-- Provided material --

......

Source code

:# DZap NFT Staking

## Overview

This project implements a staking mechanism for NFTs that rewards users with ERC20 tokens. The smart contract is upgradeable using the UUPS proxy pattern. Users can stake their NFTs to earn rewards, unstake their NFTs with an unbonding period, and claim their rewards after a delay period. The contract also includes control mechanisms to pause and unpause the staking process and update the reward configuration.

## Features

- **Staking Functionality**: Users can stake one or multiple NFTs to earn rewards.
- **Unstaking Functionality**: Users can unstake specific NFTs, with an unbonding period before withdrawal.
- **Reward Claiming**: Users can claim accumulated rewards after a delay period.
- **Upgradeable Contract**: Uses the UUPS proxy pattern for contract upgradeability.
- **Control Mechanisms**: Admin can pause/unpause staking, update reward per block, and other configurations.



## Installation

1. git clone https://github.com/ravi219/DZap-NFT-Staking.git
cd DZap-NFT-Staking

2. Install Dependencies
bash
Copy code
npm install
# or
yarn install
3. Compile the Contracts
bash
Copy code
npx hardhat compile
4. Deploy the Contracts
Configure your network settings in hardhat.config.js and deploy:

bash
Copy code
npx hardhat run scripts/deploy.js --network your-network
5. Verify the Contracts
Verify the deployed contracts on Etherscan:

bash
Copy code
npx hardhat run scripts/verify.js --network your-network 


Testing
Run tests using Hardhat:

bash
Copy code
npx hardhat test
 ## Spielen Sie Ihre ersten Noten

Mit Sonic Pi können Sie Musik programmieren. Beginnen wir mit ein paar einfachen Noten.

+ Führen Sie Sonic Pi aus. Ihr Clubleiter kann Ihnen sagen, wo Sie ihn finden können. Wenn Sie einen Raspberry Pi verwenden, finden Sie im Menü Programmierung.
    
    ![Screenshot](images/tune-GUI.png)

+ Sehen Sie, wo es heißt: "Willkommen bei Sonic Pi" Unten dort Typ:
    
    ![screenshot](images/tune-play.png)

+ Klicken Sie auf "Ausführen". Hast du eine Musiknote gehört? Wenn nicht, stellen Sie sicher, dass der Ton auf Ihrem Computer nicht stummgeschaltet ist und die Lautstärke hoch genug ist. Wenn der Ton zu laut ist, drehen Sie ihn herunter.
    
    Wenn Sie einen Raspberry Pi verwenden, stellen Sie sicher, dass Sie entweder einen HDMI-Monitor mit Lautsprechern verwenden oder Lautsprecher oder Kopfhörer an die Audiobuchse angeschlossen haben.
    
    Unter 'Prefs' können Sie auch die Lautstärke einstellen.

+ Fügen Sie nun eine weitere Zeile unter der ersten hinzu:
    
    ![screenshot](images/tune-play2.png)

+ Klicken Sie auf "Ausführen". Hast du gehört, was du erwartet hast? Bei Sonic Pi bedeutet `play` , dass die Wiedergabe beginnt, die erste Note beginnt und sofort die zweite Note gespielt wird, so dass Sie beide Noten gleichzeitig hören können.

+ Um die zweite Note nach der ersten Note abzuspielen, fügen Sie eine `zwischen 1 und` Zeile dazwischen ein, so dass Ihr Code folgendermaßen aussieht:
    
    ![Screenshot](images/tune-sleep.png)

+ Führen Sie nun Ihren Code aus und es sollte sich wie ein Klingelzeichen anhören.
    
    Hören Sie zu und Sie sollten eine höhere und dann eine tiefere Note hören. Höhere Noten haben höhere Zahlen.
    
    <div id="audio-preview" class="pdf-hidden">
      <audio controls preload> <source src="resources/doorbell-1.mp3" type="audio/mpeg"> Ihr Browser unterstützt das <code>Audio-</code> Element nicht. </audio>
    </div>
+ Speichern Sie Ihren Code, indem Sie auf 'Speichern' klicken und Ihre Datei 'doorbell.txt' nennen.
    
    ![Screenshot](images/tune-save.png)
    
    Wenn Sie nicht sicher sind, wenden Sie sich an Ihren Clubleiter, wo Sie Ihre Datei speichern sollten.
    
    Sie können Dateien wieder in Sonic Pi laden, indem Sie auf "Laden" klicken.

......

-- Exercise details --
Go through the entries and return each line where the word "einen" appears.

-- Answer below --
+ Führen Sie Sonic Pi aus. Ihr Clubleiter kann Ihnen sagen, wo Sie ihn finden können. Wenn Sie einen Raspberry Pi verwenden, finden Sie im Menü Programmierung.
    Wenn Sie einen Raspberry Pi verwenden, stellen Sie sicher, dass Sie entweder einen HDMI-Monitor mit Lautsprechern verwenden oder Lautsprecher oder Kopfhörer an die Audiobuchse angeschlossen haben.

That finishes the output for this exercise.